I have 10 text files, in each file i have a chapter from a book, i want to find the pair of words that appear the most of the time together in a line i.e:

chapter1:

hello world good boy green sun

good green boy sun world hello

chapter2:

chapter3:

.....etc

Output wanted for chapter1:

hello world (alphabet order)
John B
  • 9

2 Answers2

2
awk '
  {
    $0 = tolower($0)
    for (i = 1; i < NF; i++) {
      pair = $i"" < $(i+1) ? $i" "$(i+1) : $(i+1)" "$i
      c = ++count[pair]
      if (c > max) max = c
    }
  }
  END {
    for (pair in count)
      if (count[pair] == max)
        print pair
  }'
0

Try this,

  1. Use awk to print each pair of words.
  2. Use perl to sort the words in a pair (via).
  3. Use sort and uniq -c to count occurrences each pair.
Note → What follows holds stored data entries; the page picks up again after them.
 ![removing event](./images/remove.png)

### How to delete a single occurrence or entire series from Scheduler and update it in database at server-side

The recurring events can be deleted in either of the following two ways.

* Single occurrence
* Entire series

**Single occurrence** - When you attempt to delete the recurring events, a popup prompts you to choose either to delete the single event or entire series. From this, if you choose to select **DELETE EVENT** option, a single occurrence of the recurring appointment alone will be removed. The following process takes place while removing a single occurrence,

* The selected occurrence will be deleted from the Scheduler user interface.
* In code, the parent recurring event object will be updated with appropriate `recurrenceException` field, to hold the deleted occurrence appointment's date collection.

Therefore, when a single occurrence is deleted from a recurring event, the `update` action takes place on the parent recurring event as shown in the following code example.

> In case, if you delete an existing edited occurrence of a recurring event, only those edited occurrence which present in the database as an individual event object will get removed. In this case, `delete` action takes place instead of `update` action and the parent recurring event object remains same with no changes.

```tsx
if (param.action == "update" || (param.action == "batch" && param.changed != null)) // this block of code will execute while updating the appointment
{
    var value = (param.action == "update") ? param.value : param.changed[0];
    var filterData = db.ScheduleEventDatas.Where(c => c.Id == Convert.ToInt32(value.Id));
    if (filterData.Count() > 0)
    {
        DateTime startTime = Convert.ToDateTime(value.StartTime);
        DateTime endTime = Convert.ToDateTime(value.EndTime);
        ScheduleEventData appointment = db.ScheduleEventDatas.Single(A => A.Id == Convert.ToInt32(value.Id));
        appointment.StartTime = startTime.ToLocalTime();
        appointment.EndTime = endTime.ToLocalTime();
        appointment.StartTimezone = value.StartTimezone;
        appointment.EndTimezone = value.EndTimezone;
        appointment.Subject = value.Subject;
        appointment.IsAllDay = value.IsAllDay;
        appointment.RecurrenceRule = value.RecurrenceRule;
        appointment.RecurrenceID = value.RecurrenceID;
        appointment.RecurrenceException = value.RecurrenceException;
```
awk '{for (i=1;i<NF;i++) { print tolower($i)" "tolower($(i+1)) }}' file \
| perl -ane '$,=" "; print sort @F; print "\n";' \
| sort | uniq -c | sort -b -k1nr -k2

Output:

  2 boy green
  2 hello world
  1 boy good
  1 boy sun
  1 good green
  1 good world
  1 green sun
  1 sun world
pLumo
  • 22,565